米PeopleSoftの役員会は,「独立取締役による委員会のアドバイスに従って,米Oracleが再提示した買付金額を慎重に検討した結果」(PeopleSoft社),Oracle社の敵対的買収提案を拒否することを全員一致で議決した。PeopleSoft社が米国時間6月20日に明らかにしたもの。

 Oracle社は,PeopleSoft社株式の公開買付を6月9日に開始している。当初の買付金額は1株当たり16ドル(買収総額は約51億ドル)だったが,29%増の19ドル50セントに変更することを6月18日に発表した。これにより,Oracle社が提示する買収総額は約63億ドルとなる。

 なおPeopleSoft社は,買付金額が1株当たり16ドルだった時点で,すでにOracle社の買収提案を正式に拒否している。
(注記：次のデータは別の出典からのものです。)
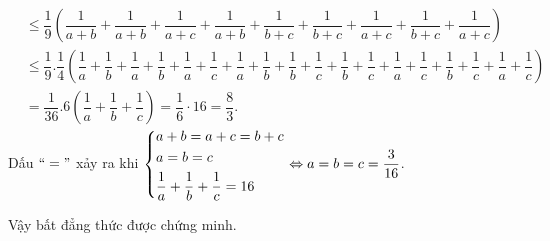 \begin{bt}
{\begin{enumerate}
\begin{align*}
			&\le \dfrac{1}{9} \left( \dfrac{1}{a+b} +\dfrac{1}{a+b}+\dfrac{1}{a+c}+\dfrac{1}{a+b}+\dfrac{1}{b+c}+\dfrac{1}{b+c}+\dfrac{1}{a+c}+\dfrac{1}{b+c}+\dfrac{1}{a+c} \right)\\
			&\le \dfrac{1}{9}.\dfrac{1}{4} \left( \dfrac{1}{a}+\dfrac{1}{b}+\dfrac{1}{a}+\dfrac{1}{b}+\dfrac{1}{a}+\dfrac{1}{c}+\dfrac{1}{a}+\dfrac{1}{b}+\dfrac{1}{b}+\dfrac{1}{c}+\dfrac{1}{b}+\dfrac{1}{c}+\dfrac{1}{a}+\dfrac{1}{c}+\dfrac{1}{b}+\dfrac{1}{c}+\dfrac{1}{a}+\dfrac{1}{c} \right)\\
			&=\dfrac{1}{36}.6 \left(\dfrac{1}{a}+\dfrac{1}{b}+\dfrac{1}{c} \right) = \dfrac{1}{6}\cdot16=\dfrac{8}{3}.
			\end{align*}
			Dấu $``="$ xảy ra khi $\left\{\begin{aligned}&a+b=a+c=b+c\\&a=b=c\\&\dfrac{1}{a}+\dfrac{1}{b}+\dfrac{1}{c}=16\end{aligned}\right. \Leftrightarrow a=b=c=\dfrac{3}{16}$.
			\par Vậy bất đẳng thức được chứng minh.
		\end{enumerate}
	}
\end{bt}
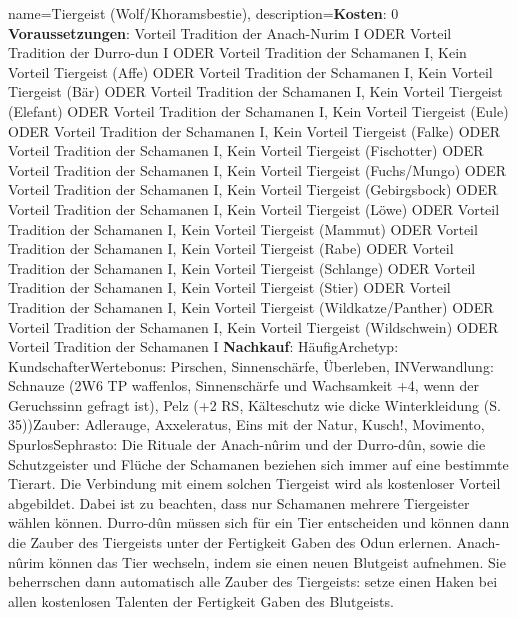 {
    name={Tiergeist (Wolf/Khoramsbestie)},
    description={\textbf{Kosten}: 0 \textbf{Voraussetzungen}: Vorteil Tradition der Anach-Nurim I ODER Vorteil Tradition der Durro-dun I ODER Vorteil Tradition der Schamanen I, Kein Vorteil Tiergeist (Affe) ODER Vorteil Tradition der Schamanen I, Kein Vorteil Tiergeist (Bär) ODER Vorteil Tradition der Schamanen I, Kein Vorteil Tiergeist (Elefant) ODER Vorteil Tradition der Schamanen I, Kein Vorteil Tiergeist (Eule) ODER Vorteil Tradition der Schamanen I, Kein Vorteil Tiergeist (Falke) ODER Vorteil Tradition der Schamanen I, Kein Vorteil Tiergeist (Fischotter) ODER Vorteil Tradition der Schamanen I, Kein Vorteil Tiergeist (Fuchs/Mungo) ODER Vorteil Tradition der Schamanen I, Kein Vorteil Tiergeist (Gebirgsbock) ODER Vorteil Tradition der Schamanen I, Kein Vorteil Tiergeist (Löwe) ODER Vorteil Tradition der Schamanen I, Kein Vorteil Tiergeist (Mammut) ODER Vorteil Tradition der Schamanen I, Kein Vorteil Tiergeist (Rabe) ODER Vorteil Tradition der Schamanen I, Kein Vorteil Tiergeist (Schlange) ODER Vorteil Tradition der Schamanen I, Kein Vorteil Tiergeist (Stier) ODER Vorteil Tradition der Schamanen I, Kein Vorteil Tiergeist (Wildkatze/Panther) ODER Vorteil Tradition der Schamanen I, Kein Vorteil Tiergeist (Wildschwein) ODER Vorteil Tradition der Schamanen I \textbf{Nachkauf}: Häufig\newline Archetyp: Kundschafter\newline Wertebonus: Pirschen, Sinnenschärfe, Überleben, IN\newline Verwandlung: Schnauze (2W6 TP waffenlos, Sinnenschärfe und Wachsamkeit +4, wenn der Geruchssinn gefragt ist), Pelz (+2 RS, Kälteschutz wie dicke Winterkleidung (S. 35))\newline Zauber: Adlerauge, Axxeleratus, Eins mit der Natur, Kusch!, Movimento, Spurlos\newline Sephrasto: Die Rituale der Anach-nûrim und der Durro-dûn, sowie die Schutzgeister und Flüche der Schamanen beziehen sich immer auf eine bestimmte Tierart. Die Verbindung mit einem solchen Tiergeist wird als kostenloser Vorteil abgebildet. Dabei ist zu beachten, dass nur Schamanen mehrere Tiergeister wählen können. Durro-dûn müssen sich für ein Tier entscheiden und können dann die Zauber des Tiergeists unter der Fertigkeit Gaben des Odun erlernen. Anach-nûrim können das Tier wechseln, indem sie einen neuen Blutgeist aufnehmen. Sie beherrschen dann automatisch alle Zauber des Tiergeists: setze einen Haken bei allen kostenlosen Talenten der Fertigkeit Gaben des Blutgeists.}
}


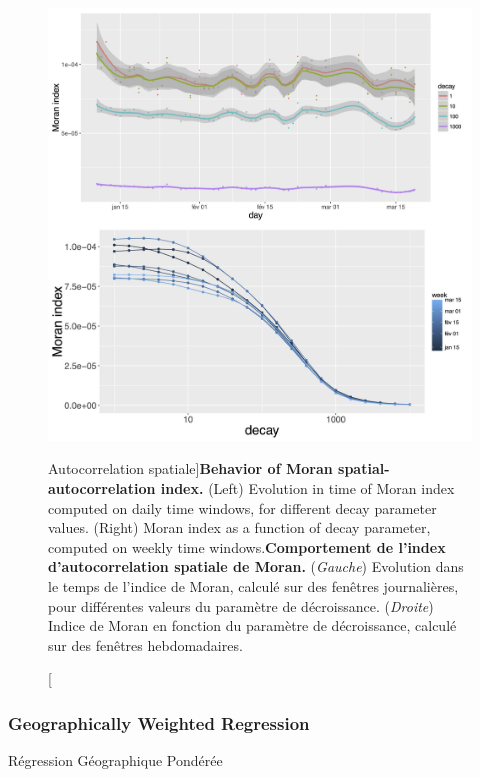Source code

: \begin{figure}
\includegraphics[width=\linewidth]{Figures/Final/8-2-2-fig-energyprice-moran.jpg}
\caption[Moran spatial-autocorrelation index][Autocorrelation spatiale]{\textbf{Behavior of Moran spatial-autocorrelation index.} (Left) Evolution in time of Moran index computed on daily time windows, for different decay parameter values. (Right) Moran index as a function of decay parameter, computed on weekly time windows.\label{fig:energyprice:moran}}{\textbf{Comportement de l'index d'autocorrelation spatiale de Moran.} (\textit{Gauche}) Evolution dans le temps de l'indice de Moran, calculé sur des fenêtres journalières, pour différentes valeurs du paramètre de décroissance. (\textit{Droite}) Indice de Moran en fonction du paramètre de décroissance, calculé sur des fenêtres hebdomadaires.\label{fig:energyprice:moran}}
\end{figure}



\subsubsection{Geographically Weighted Regression}{Régression Géographique Pondérée}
 PeopleSoft社役員会は今回,Oracle社が再提示した買収条件に対する拒否を発表するにあたり,前回と同様の理由を挙げた。「Oracle社の買収提案は,間違いなく独占禁止法の疑いで長期にわたる調査を受けることになり,買収承認を得られない可能性が高い。加えて,Oracle社が(買収が成立した場合に)PeopleSoft社製品の販売を継続しないと示唆していることから,PeopleSoft社の事業が修復不可能なダメージを受けるだろう」(PeopleSoft社役員会)

 PeopleSoft社社長兼CEOのCraig Conway氏は「Oracle社が提示している金額は当社を過小評価しており,当社株主のためにはならない」と述べた。

 ちなみにPeopleSoft社は,Oracle社が買付金額変更を発表した翌日の6月19日に,米J.D. Edwardsのすべての発行済み普通株式を対象とした買付を開始した。J.D. Edwards社の株主は所有する普通株に対して,現金,株式,現金と株式のいずれの方式で受け取るか選ぶことができる。現金と株式を選んだ場合,J.D. Edwards社の株式1株につき現金7ドル5セントとPeopleSoft社の株式0.42株を受け取る。